====== Record set ======

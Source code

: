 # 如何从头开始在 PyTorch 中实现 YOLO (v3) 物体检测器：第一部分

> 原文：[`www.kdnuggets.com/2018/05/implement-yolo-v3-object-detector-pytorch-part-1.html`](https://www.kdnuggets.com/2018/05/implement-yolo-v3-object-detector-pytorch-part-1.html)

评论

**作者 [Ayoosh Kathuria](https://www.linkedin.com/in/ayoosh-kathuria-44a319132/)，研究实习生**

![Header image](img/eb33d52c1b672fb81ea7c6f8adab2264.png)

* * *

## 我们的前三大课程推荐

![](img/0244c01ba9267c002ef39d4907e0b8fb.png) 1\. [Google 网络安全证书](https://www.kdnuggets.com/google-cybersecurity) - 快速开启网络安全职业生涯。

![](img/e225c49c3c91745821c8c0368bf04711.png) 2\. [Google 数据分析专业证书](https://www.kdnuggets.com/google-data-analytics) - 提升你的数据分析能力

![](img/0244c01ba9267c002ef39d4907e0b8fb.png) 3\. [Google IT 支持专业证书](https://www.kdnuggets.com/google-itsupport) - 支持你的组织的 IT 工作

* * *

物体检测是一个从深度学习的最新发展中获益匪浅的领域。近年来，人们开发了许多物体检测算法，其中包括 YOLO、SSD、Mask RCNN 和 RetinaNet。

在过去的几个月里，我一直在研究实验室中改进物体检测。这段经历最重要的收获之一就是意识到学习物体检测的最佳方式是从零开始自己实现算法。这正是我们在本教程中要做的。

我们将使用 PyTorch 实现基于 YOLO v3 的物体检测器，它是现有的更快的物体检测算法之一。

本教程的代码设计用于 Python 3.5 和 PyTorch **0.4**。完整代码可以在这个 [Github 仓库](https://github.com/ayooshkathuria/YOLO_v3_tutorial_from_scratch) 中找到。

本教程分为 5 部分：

======

:: Work instruction ::
The answer must consist of every line above that holds the string "google", copied exactly.

:: Problem solution ::
![](img/0244c01ba9267c002ef39d4907e0b8fb.png) 1\. [Google 网络安全证书](https://www.kdnuggets.com/google-cybersecurity) - 快速开启网络安全职业生涯。
![](img/e225c49c3c91745821c8c0368bf04711.png) 2\. [Google 数据分析专业证书](https://www.kdnuggets.com/google-data-analytics) - 提升你的数据分析能力
![](img/0244c01ba9267c002ef39d4907e0b8fb.png) 3\. [Google IT 支持专业证书](https://www.kdnuggets.com/google-itsupport) - 支持你的组织的 IT 工作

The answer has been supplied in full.